To get to the interview room, Jan had to pass paediatrics. Scanning the windows of the buildings up ahead he spotted a doctor who could well be Jensen. The man was rooted to the spot, as if he had been there all his life. The thought of such a life made Jan shudder. Had he just escaped one trap for another?
He crossed the corridor to the maternity ward and without thinking turned in. The interview was due to begin in three minutes, but he was stalling. He realised there was something he had to fulfil, something far deeper than gaining a semi-prestigious job and furthering his precious career. Poking his head around into the premature baby unit, he noticed the absence of nurses. He plonked his battered briefcase on one incubator and then lifted up the lid of another. It was a little boy. Quickly, he wrapped the baby up and placed him in his bag.
Jensen plus four colleagues sat motionless behind a desk. They all arose in slow motion when Jan entered. He towered over them and shook their hands profusely. The preliminary questions went well. His background impressed them, both his early work with aborigines and then his London based research. Then Jensen turned to Jan’s publication list and began tearing his research papers to bits, stating that his findings had been invalidated. Despite this being exactly the same as in other interviews, Jan now argued in a peaceful manner. Surely, that was the nature of research he told them, explaining his points thoroughly, having already rehearsed this part a dozen times. It wasn’t invalid as such, but had later become outdated.

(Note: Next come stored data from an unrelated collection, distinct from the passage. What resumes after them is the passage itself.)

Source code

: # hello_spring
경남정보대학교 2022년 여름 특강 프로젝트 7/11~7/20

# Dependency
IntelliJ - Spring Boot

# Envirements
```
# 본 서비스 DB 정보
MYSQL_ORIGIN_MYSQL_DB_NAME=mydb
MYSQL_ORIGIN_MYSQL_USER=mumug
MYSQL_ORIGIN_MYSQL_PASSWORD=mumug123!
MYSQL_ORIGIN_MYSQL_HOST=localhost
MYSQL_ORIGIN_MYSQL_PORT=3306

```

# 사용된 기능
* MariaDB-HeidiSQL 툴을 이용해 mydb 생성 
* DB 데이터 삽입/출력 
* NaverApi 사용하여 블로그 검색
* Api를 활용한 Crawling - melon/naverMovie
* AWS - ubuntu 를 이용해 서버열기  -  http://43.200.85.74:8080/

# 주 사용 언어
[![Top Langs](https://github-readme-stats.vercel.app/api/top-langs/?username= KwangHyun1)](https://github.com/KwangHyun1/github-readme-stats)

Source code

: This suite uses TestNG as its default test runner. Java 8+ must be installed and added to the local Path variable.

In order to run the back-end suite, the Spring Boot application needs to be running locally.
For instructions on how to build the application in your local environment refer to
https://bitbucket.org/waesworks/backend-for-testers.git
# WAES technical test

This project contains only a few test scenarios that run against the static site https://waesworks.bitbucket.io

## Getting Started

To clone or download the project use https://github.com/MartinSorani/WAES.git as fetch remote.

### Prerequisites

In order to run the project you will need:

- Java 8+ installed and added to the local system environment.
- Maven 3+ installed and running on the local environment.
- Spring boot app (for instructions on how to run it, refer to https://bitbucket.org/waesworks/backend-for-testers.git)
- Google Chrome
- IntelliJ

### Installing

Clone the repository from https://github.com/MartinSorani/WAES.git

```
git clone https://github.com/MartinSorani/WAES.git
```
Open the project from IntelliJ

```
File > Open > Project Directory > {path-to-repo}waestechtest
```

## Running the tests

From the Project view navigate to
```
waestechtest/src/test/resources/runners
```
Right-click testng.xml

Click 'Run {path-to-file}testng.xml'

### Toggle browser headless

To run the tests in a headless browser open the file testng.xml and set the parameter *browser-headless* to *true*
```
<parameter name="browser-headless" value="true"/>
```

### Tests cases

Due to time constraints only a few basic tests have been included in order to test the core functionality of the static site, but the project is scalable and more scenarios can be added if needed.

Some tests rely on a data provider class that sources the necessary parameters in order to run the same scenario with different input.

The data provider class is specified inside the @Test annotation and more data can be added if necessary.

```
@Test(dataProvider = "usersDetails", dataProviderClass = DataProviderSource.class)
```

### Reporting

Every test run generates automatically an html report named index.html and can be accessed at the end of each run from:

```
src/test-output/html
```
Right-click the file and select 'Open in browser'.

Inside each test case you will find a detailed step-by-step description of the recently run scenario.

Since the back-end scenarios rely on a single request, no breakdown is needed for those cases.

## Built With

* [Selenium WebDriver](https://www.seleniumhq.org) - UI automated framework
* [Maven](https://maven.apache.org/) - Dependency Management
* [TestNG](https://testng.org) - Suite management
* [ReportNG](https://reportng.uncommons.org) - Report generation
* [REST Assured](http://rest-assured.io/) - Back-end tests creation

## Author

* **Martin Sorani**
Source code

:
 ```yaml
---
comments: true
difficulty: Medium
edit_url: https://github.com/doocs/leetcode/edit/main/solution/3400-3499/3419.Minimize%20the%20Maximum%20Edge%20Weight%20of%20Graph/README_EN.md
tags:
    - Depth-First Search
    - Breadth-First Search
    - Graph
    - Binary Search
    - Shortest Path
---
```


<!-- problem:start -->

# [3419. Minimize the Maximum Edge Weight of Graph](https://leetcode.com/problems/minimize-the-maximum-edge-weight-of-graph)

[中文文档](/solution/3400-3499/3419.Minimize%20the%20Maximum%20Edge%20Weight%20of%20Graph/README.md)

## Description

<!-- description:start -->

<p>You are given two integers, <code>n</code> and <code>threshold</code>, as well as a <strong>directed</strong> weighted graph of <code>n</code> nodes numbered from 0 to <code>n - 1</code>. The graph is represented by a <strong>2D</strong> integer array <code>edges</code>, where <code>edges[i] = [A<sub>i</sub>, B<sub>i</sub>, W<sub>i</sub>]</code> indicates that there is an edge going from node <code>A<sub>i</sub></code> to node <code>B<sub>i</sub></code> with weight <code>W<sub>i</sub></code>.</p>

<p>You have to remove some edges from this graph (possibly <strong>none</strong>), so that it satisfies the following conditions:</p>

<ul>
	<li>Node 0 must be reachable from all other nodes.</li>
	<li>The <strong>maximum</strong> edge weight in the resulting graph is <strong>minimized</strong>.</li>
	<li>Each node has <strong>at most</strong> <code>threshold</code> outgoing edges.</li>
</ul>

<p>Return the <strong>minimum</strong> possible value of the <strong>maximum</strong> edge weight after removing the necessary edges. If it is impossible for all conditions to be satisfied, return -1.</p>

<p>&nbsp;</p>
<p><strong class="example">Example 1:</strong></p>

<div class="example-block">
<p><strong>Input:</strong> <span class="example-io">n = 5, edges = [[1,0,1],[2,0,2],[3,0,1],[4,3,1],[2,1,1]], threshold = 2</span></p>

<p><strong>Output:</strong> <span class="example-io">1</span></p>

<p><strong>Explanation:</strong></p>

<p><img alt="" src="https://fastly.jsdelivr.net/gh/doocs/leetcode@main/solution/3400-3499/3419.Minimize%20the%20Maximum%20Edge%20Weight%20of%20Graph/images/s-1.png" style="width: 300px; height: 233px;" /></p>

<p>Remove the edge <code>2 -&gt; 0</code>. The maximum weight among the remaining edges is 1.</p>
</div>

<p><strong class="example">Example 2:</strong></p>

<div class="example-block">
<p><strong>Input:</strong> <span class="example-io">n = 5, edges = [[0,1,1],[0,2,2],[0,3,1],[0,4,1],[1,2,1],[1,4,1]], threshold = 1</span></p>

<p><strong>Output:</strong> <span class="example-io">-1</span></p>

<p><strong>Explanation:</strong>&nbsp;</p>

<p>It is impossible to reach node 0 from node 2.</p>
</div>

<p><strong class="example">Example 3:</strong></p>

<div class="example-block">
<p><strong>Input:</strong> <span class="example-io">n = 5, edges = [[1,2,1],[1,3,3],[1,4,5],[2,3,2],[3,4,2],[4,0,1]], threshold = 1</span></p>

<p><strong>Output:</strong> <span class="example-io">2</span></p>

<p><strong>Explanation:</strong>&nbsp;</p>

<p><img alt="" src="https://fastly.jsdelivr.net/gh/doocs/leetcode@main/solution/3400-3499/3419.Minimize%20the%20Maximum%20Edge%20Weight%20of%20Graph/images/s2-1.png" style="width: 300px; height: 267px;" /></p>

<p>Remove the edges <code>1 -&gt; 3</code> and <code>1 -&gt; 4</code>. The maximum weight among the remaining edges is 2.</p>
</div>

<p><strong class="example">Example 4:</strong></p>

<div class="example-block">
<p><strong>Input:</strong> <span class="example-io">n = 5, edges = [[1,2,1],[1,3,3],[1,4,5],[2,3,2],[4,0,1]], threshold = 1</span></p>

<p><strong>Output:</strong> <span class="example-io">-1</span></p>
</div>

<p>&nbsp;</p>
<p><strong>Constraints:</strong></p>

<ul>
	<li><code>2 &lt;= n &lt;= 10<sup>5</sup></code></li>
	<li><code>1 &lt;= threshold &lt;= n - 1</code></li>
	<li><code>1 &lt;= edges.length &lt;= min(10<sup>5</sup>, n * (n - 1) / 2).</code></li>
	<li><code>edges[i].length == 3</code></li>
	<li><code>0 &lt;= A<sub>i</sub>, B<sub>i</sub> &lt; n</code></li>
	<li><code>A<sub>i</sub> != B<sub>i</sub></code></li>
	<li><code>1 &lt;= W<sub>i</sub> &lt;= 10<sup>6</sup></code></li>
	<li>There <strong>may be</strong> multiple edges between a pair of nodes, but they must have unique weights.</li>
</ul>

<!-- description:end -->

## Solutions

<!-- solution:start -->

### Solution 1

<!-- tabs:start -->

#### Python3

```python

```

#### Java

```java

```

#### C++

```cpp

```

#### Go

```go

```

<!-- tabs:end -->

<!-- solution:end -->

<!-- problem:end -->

That was always the case, the whole point about furthering knowledge. This went on for twenty minutes and grew more heated. At the end of the interview Jensen apologised for altering the day of the interview and disclosed it was due to his wife having a difficult birth, the child eventually being still born.

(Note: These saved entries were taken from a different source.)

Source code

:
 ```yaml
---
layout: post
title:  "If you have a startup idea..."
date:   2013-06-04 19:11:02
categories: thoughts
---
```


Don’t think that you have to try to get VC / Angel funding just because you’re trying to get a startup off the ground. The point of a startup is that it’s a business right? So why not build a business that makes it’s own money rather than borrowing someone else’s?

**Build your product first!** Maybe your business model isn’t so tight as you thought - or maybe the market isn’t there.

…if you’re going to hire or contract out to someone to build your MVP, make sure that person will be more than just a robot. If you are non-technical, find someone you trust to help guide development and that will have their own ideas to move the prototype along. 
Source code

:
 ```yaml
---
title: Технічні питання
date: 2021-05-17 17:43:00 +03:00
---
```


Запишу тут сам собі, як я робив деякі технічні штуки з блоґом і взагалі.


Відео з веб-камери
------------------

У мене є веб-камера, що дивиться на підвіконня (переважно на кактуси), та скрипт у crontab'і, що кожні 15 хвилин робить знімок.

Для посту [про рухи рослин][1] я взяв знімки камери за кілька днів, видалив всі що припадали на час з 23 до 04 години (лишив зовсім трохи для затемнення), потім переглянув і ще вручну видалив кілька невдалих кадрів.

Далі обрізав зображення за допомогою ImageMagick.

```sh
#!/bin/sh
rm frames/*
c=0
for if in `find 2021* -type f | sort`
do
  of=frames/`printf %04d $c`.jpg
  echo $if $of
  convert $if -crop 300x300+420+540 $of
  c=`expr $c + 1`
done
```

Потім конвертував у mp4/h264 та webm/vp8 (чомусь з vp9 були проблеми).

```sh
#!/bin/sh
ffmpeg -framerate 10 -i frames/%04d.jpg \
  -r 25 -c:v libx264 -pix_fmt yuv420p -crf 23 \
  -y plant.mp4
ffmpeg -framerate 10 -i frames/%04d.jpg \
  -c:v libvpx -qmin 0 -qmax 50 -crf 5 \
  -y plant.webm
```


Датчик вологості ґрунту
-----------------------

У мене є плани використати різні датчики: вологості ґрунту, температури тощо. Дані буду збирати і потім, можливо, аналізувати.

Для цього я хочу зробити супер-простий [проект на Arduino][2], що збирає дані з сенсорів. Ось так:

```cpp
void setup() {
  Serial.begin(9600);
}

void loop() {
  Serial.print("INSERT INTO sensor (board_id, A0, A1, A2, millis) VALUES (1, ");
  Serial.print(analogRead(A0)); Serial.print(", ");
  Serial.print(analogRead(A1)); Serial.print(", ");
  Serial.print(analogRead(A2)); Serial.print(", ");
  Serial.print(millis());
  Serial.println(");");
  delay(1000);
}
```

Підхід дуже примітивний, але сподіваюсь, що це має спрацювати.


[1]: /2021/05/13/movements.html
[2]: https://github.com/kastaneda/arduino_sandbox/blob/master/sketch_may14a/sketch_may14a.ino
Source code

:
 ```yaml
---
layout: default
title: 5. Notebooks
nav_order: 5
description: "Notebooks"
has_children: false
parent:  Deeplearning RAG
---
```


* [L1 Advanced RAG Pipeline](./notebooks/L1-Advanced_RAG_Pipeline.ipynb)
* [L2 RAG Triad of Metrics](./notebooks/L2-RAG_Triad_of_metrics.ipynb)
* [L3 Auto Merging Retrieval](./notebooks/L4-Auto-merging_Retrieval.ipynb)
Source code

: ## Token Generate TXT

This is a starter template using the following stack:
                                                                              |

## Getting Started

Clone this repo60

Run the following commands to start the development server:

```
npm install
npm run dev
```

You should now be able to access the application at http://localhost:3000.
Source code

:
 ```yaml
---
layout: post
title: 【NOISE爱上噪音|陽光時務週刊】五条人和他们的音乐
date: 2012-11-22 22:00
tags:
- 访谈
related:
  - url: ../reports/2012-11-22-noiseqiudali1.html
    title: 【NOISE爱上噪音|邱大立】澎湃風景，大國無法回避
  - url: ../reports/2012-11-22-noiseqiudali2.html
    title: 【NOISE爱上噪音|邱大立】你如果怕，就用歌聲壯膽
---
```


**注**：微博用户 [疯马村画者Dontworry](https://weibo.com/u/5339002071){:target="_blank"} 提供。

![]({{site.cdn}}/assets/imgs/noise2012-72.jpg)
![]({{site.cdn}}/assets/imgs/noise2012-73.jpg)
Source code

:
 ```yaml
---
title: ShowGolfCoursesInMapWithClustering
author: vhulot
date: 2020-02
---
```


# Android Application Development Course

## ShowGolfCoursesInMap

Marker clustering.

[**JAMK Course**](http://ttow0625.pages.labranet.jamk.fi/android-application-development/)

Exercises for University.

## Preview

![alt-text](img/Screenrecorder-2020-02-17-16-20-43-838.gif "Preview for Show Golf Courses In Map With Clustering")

“I’m sorry, for all of you,” said Jan, looking at his hands, and meant it.
When Sally met him for dinner after the interrogation Jan already had transferred his flight back to London for that evening. Flo had managed to get through to him saying she had been disfiguring his three original Whistler paintings. But it wasn’t just fear of her next move that was sending him back. It was something to do with the peace of being in the sky. Lately, he seemed to be spending so much time up in the sky, moving back and forward across the sea to conferences, interviews, to anywhere that meant more time in the air, as if he was living beyond the clouds. Back on earth he knew there was little chance he’d got the job and he questioned whether he actually wanted it. Keeping his options open, he didn’t tell Sally. In any case, she had a lot of clout at the hospital, so he might still be in with a chance.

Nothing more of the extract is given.